Fig. 1. Effects on human blood coagulation activated factor XII (FXII) (FXIIa). (A) Chemical structures of roflumilast, ibudilast, and crisaborole. (B) Effect of CTI on FXIIa activity. FXIIa incubated in the absence or presence of increasing concentrations of CTI (1–100 µg/mL). (C) Effects of roflumilast, ibudilast, and crisaborole on FXIIa activity. Varying concentrations (1–1000 µM) of drugs were incubated with S2302 (0.5 mM). FXIIa activity was measured by monitoring the rate of S2302 hydrolysis. For all panels, results are represented as % mean
Thereafter, the specificity of roflumilast for FXIIa was examined by employing two additional proteases derived from the KKS: kallikrein, and FXIa. It has been reported that aprotinin was able to inhibit plasma kallikrein activities dose-dependently. Thus, aprotinin can be used as reference inhibitor for plasma kallikrein enzyme and to make sure both enzyme essays are working properly during our studies (Fig. 2A). Three independent assays for the activity of plasma kallikrein showed that roflumilast has no inhibitory effects on plasma kallikrein enzyme (Fig. 2B). The well-known FXIa inhibitor, asundexian was used as a reference inhibitor for FXIa enzyme (Fig. 2C). Three independent assays for the activity of FXIa showed that roflumilast has no inhibitory effects on FXIa enzyme (Fig. 2D). The plasma kallikrein and FXIa enzymes were not inhibited by other PDE4 inhibitors (Fig. 2B,D). Taken together, roflumilast was able to inhibit FXIIa activity and showed specificity for FXIIa over the other proteases from the KKS.

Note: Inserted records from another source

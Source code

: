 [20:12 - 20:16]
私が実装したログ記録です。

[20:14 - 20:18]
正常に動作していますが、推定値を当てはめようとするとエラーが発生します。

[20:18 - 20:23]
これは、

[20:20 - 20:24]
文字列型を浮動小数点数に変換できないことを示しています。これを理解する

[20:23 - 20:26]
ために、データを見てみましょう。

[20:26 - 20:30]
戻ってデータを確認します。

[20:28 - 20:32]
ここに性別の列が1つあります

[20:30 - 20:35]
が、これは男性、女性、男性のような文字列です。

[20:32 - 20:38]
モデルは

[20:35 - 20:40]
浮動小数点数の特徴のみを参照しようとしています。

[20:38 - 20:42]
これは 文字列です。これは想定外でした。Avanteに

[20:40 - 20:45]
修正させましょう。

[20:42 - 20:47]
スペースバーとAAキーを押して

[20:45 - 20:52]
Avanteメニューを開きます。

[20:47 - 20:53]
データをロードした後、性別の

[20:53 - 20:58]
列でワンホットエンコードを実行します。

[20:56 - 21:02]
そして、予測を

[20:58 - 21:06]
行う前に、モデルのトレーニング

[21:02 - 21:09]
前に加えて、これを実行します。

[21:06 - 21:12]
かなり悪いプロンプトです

Fig. 2. Effects on human plasma kallikrein and human blood coagulation activated FXI (FXIa). (A) Effect of aprotinin inhibitor on plasma kallikrein activity. Plasma kallikrein incubated in the absence or presence of increasing concentrations of aprotinin inhibitor (1–1000 nM). (B) Effects of roflumilast, ibudilast, and crisaborole on plasma kallikrein activity. Varying concentrations of drugs (1–1000 µM) were incubated with S2302 (0.5 mM). Plasma kallikrein activity was measured by monitoring the rate of S2302 hydrolysis. (C) Effect of asundexian inhibitor on FXIa activity. FXIa incubated in the absence or presence of increasing concentrations of aprotinin inhibitor (1–1000 nM). (D) Effects of roflumilast, ibudilast, and crisaborole on FXIa activity. Varying concentrations of drugs (1–1000 µM) were incubated with S2366 (0.5 mM). FXIa activity was measured by monitoring the rate of S2366 hydrolysis. For all panels, results are represented as % mean
The binding mode and molecular interaction between roflumilast (Fig. 3A) and coagulation factor XII protease domain crystal structure (PDB: 4XE4) were explored using the Autodock Vina program. The active catalytic domain of factor XII is composed of two possible binding sites, namely, the active site, which contains the protease catalytic triad, as well as the glycosylated site of the catalytic protease domain. Here, the docking was performed at both sites (Fig. 3B). As the glycosylated site appears as a surface-exposed site, the binding of roflumilast to the active site was stronger (–7.26 kcal/mol) than the binding to the glycosylated site (–4.836 kcal/mol). The interaction mechanism between roflumilast and nearby residues within the active site was determined. The cyclopropane and benzene rings interact with Cys378 and Cys394 through PI Alkyl hydrophobic bonds. The fluoride atom is involved in halogen–carbon bonds with His393. The methoxy group and the second fluoride group interact with Phe377 and Ser544 through carbon–hydrogen bonds (Fig. 3C).
Fig. 3. Illustration of the binding mode and interaction mechanism of roflumilast with coagulation factor XII protease domain crystal structure. (A) 2D structure of roflumilast. (B) Binding mode of roflumilast to active site and glycosylated site within the catalytic domain of factor XII (yellow, PDB: 4XE4), roflumilast (green) binding to active site of catalytic domain of factor XII, and roflumilast (magenta) binding to glycosylated site and superposed with triacetyl-beta-chitotriose in the glycosylated site. (C) Molecular interactions between docked roflumilast (green) and interacting residues within the active site of the catalytic domain of factor XII.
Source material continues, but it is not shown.